他にも、「野党『アベノミクス効果なし』はフェイクニュース」と題して厚労省の毎月勤労統計不正調査問題を打ち消し、〈不適切処理があったことは事実であっても、この間のアベノミクスの効果は疑う余地はありません。もし、野党がアベノミクスの効果に疑念を抱かせるような指摘をするのなら、それはフェイクニュースでしかないのです〉と強弁。また、まるで安倍首相が憑依したかのようなねちっこい朝日新聞バッシングを展開したかと思えば、「国際社会でプレゼンス増す安倍首相」というように“自画自賛”の記述も目立つ。
ようは、文章こそ有象無象のネトウヨまとめサイトと比べれば整ってこそいるが、結局のところ、内容は安倍首相を持ち上げて野党をこき下ろす右派系サイトのソレ。しかし前述したとおり、自民党の小野田紀美議員が嬉々としてツイートしているように、どうも、安倍チルドレンを中心に自民党の議員たちはこの本を大マジで受け止めているらしい。
まったく、こんなものを所属議員に配布している自民党本部の教育レベルの低さがありありと分かるというものだが、さらにこの本には怪しげな秘密が隠されていた。
■本の元ネタは運営者情報も書いていない謎のサイト、検索に引っかからないタグが
というのも、先に触れたように、同書の最後には〈テラスプレス 報道では見えない事実に光を〉というサイト名とともに、インターネットで「テラス PRESS」と検索するように記されている。ところが、実際に検索エンジンにかけても、そのサイトがまったくヒットしないのだ。

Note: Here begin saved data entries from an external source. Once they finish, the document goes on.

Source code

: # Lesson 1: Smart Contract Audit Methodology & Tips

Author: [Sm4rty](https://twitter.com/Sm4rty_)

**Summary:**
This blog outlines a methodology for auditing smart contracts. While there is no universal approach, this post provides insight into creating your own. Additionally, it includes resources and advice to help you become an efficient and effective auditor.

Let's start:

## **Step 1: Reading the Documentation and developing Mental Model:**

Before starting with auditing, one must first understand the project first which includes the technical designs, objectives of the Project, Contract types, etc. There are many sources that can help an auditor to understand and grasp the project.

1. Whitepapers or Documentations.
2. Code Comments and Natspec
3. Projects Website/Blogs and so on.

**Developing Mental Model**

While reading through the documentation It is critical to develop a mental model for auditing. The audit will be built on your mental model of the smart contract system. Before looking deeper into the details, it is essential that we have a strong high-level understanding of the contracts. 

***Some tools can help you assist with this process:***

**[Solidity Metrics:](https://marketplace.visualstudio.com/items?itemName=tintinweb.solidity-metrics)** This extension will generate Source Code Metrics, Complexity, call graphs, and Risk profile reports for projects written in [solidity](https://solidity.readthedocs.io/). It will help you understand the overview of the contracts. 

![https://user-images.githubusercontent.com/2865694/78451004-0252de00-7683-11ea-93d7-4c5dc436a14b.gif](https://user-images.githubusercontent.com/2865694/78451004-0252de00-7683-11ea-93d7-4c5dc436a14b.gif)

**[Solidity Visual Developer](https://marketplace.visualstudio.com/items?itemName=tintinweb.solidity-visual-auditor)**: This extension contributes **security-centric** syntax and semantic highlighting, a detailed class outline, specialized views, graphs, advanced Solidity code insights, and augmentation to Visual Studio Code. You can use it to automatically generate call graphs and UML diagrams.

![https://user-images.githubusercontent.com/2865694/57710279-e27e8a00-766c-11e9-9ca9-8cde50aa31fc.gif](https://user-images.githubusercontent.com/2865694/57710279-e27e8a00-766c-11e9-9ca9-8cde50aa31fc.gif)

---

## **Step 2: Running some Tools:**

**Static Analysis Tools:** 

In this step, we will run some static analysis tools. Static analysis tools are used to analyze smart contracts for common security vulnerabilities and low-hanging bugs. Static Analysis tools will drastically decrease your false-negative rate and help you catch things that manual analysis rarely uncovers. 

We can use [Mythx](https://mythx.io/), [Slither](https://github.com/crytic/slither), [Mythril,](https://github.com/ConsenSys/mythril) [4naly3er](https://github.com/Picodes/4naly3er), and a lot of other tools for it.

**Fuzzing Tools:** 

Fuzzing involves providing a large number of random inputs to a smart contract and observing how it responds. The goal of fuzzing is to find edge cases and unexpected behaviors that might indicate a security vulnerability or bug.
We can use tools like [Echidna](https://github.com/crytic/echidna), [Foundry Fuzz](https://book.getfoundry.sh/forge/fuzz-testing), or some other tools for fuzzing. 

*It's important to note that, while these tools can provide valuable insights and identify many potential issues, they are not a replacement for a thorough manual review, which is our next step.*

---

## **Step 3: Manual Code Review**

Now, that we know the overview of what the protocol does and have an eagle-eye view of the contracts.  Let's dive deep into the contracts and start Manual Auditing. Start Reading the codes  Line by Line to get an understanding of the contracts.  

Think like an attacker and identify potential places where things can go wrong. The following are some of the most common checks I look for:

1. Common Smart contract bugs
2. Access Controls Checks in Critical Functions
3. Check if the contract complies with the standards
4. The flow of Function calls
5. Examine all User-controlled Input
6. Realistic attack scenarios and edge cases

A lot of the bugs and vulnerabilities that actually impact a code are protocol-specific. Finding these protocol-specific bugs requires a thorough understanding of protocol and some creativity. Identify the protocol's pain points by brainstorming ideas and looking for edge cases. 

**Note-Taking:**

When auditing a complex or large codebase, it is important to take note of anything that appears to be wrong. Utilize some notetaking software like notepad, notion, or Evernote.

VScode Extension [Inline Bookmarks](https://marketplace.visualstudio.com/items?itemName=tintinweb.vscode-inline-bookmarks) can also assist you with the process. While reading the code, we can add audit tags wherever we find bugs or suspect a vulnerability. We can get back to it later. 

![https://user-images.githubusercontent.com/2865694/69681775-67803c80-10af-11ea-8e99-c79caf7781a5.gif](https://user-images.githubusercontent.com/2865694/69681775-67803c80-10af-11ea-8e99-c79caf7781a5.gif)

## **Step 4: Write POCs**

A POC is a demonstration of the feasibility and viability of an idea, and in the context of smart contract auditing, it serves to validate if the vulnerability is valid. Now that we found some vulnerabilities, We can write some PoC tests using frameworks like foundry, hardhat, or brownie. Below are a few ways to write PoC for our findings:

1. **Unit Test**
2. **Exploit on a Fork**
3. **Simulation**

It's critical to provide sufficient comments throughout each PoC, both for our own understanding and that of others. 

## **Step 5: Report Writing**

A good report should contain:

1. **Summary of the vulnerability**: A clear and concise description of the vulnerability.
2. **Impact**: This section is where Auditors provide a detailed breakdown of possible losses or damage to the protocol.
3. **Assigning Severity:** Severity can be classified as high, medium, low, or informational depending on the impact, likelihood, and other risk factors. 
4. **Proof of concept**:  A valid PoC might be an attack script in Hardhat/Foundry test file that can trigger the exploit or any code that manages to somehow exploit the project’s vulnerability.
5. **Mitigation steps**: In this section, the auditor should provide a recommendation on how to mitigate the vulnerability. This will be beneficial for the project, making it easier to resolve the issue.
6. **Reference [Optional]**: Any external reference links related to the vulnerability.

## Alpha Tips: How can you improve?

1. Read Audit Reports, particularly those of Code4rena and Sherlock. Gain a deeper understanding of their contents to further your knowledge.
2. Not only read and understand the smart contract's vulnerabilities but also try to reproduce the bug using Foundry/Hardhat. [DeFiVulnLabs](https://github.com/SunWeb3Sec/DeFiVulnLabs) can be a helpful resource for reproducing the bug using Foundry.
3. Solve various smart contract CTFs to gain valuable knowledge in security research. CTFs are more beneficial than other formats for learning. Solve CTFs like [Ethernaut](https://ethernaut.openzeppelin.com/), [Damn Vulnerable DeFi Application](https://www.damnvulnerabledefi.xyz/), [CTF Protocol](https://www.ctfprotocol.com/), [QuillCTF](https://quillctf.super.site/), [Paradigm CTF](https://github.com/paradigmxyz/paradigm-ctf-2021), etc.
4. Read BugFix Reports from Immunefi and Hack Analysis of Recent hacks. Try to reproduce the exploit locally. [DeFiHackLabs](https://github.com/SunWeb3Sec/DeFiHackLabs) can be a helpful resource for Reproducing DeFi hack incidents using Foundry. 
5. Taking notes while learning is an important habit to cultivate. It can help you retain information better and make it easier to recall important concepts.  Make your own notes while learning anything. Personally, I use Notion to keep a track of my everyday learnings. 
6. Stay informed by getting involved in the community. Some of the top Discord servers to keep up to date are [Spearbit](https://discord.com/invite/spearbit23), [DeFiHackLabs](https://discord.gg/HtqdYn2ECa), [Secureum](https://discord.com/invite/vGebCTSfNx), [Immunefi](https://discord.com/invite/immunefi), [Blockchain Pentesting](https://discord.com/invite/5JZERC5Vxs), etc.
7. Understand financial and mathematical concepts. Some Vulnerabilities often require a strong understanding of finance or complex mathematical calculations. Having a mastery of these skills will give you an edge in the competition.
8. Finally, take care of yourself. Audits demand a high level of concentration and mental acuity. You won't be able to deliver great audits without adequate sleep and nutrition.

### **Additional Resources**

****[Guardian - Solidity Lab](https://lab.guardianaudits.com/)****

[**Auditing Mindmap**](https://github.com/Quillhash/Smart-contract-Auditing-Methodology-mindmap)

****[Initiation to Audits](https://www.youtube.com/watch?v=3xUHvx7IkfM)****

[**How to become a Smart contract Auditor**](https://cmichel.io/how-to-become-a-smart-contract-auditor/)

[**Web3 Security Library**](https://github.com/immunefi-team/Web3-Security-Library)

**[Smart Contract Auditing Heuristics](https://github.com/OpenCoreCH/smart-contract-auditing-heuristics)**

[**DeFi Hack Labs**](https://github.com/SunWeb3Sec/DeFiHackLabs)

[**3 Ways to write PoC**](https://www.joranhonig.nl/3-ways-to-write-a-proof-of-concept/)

いったいどういうことなのか。しようがないので本に記載のあったURLを直接入力すると、実際に「terracePRESS」なるサイトが現れた。サイト自体は2018年の7月から記事の公開を始めた形跡があり、当初は一週間に2、3本、最近ではほぼ毎日更新されている。一見、どこにでもありそうなニュースサイトだった。
が、奇妙なのは、ニュースサイトなら常識的にサイト内に掲載されているはずのものが、どこを探しても見当たらないこと。そう、このサイトには、あるべき運営者情報や問い合わせ用のフォームが存在しないのである。いや、それだけではない。サイトのソースを調べてみると、なんと、意図的にgoogleの検索に引っかからないようにするタグが埋め込まれていたのだ。これはどう考えても不可解だろう。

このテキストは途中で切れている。